As Amended on Denial of Rehearing and Rehearing En Banc March 29, 1973.
SIMPSON, Circuit Judge:
These two actions
APPEAL NO. 71-2243, PENROD v. JOHNSON
On January 12, 1965, while employed as a member of the crew of an amphibious drilling rig barge owned and operated on internal navigable waters of Louisiana by defendant Penrod, plaintiff-appellee Sam H. Johnson (Johnson) sustained personal injuries in an accident aboard the vessel. Johnson brought suit below against Penrod for damages on August 30, 1966, alleging both diversity of citizenship and Jones Act jurisdiction, and an amount in controversy in excess of $10,000.00. The complaint alleged negligence of the defendant and that the vessel was unseaworthy. A separate demand for trial by jury was filed by Johnson with the complaint. The complaint was timely answered by Penrod and there matters stood for more than three years, without further pleadings.

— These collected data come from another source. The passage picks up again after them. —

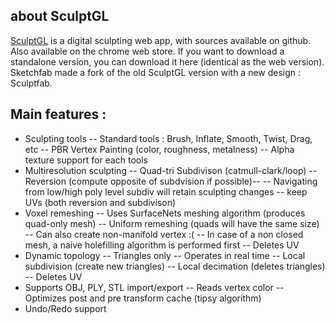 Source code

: ## about SculptGL

[SculptGL](https://github.com/stephomi/sculptgl) is a digital sculpting web app, with sources available on github.
Also available on the chrome web store.
If you want to download a standalone version, you can download it here (identical as the web version).
Sketchfab made a fork of the old SculptGL version with a new design : Sculptfab. 

## Main features :

- Sculpting tools
-- Standard tools : Brush, Inflate, Smooth, Twist, Drag, etc
-- PBR Vertex Painting (color, roughness, metalness)
-- Alpha texture support for each tools
- Multiresolution sculpting
-- Quad-tri Subdivison (catmull-clark/loop)
-- Reversion (compute opposite of subdvision if possible)-- 
-- Navigating from low/high poly level subdiv will retain sculpting changes
-- keep UVs (both reversion and subdivison)
- Voxel remeshing
-- Uses SurfaceNets meshing algorithm (produces quad-only mesh)
-- Uniform remeshing (quads will have the same size)
-- Can also create non-manifold vertex :(
-- In case of a non closed mesh, a naive holefilling algorithm is performed first
-- Deletes UV
- Dynamic topology
-- Triangles only
-- Operates in real time
-- Local subdivision (create new triangles)
-- Local decimation (deletes triangles)
-- Deletes UV
- Supports OBJ, PLY, STL import/export
-- Reads vertex color
-- Optimizes post and pre transform cache (tipsy algorithm)
- Undo/Redo support
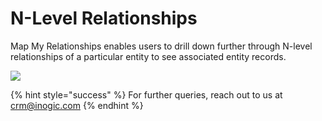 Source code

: # N-Level Relationships

Map My Relationships enables users to drill down further through N-level relationships of a particular entity to see associated entity records.

![](<../../.gitbook/assets/Child Conf\_11.png>)

{% hint style="success" %}
For further queries, reach out to us at [crm@inogic.com](mailto:crm@inogic.com)
{% endhint %}

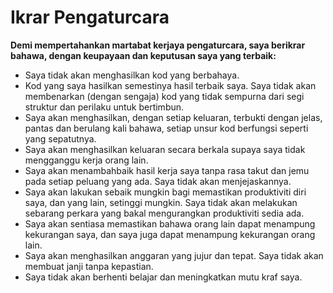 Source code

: # Ikrar Pengaturcara

**Demi mempertahankan martabat kerjaya pengaturcara, saya berikrar bahawa, dengan keupayaan dan keputusan saya yang terbaik:**
- Saya tidak akan menghasilkan kod yang berbahaya.
- Kod yang saya hasilkan semestinya hasil terbaik saya. Saya tidak akan membenarkan (dengan sengaja) kod yang tidak sempurna dari segi struktur dan perilaku untuk bertimbun.
- Saya akan menghasilkan, dengan setiap keluaran, terbukti dengan jelas, pantas dan berulang kali bahawa, setiap unsur kod berfungsi seperti yang sepatutnya.
- Saya akan menghasilkan keluaran secara berkala supaya saya tidak mengganggu kerja orang lain.
- Saya akan menambahbaik hasil kerja saya tanpa rasa takut dan jemu pada setiap peluang yang ada. Saya tidak akan menjejaskannya.
- Saya akan lakukan sebaik mungkin bagi memastikan produktiviti diri saya, dan yang lain, setinggi mungkin. Saya tidak akan melakukan sebarang perkara yang bakal mengurangkan produktiviti sedia ada.
- Saya akan sentiasa memastikan bahawa orang lain dapat menampung kekurangan saya, dan saya juga dapat menampung kekurangan orang lain.
- Saya akan menghasilkan anggaran yang jujur dan tepat. Saya tidak akan membuat janji tanpa kepastian.
- Saya tidak akan berhenti belajar dan meningkatkan mutu kraf saya.
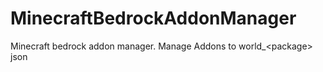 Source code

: # MinecraftBedrockAddonManager
Minecraft bedrock addon manager. Manage Addons to world_&lt;package> json
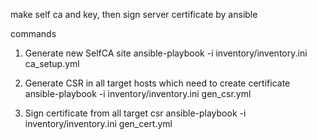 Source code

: make self ca and key, then sign server certificate by ansible

commands

1. Generate new SelfCA site
ansible-playbook -i inventory/inventory.ini ca_setup.yml

2. Generate CSR in all target hosts which need to create certificate
ansible-playbook -i inventory/inventory.ini gen_csr.yml

3. Sign certificate from all target csr
ansible-playbook -i inventory/inventory.ini gen_cert.yml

Following our affirmance as to venue, supra, Johnson filed an amended complaint on February 23, 1970, paragraph I of which alleged: "This cause is brought under the Admiralty and Maritime jurisdiction of this Court pursuant to the provisions of Rule 9(h) of the Federal Rules of Civil Procedure". The amended complaint did not seek to withdraw the demand for jury trial. It was not mentioned.
The district court, on February 23, 1970, issued an omnibus order at a preliminary pre-trial conference. Paragraph 8 directed: "That at the final pre-trial conference, the attorneys for the parties submit: . . . (b) separately prepared proposed findings of fact and conclusions of law".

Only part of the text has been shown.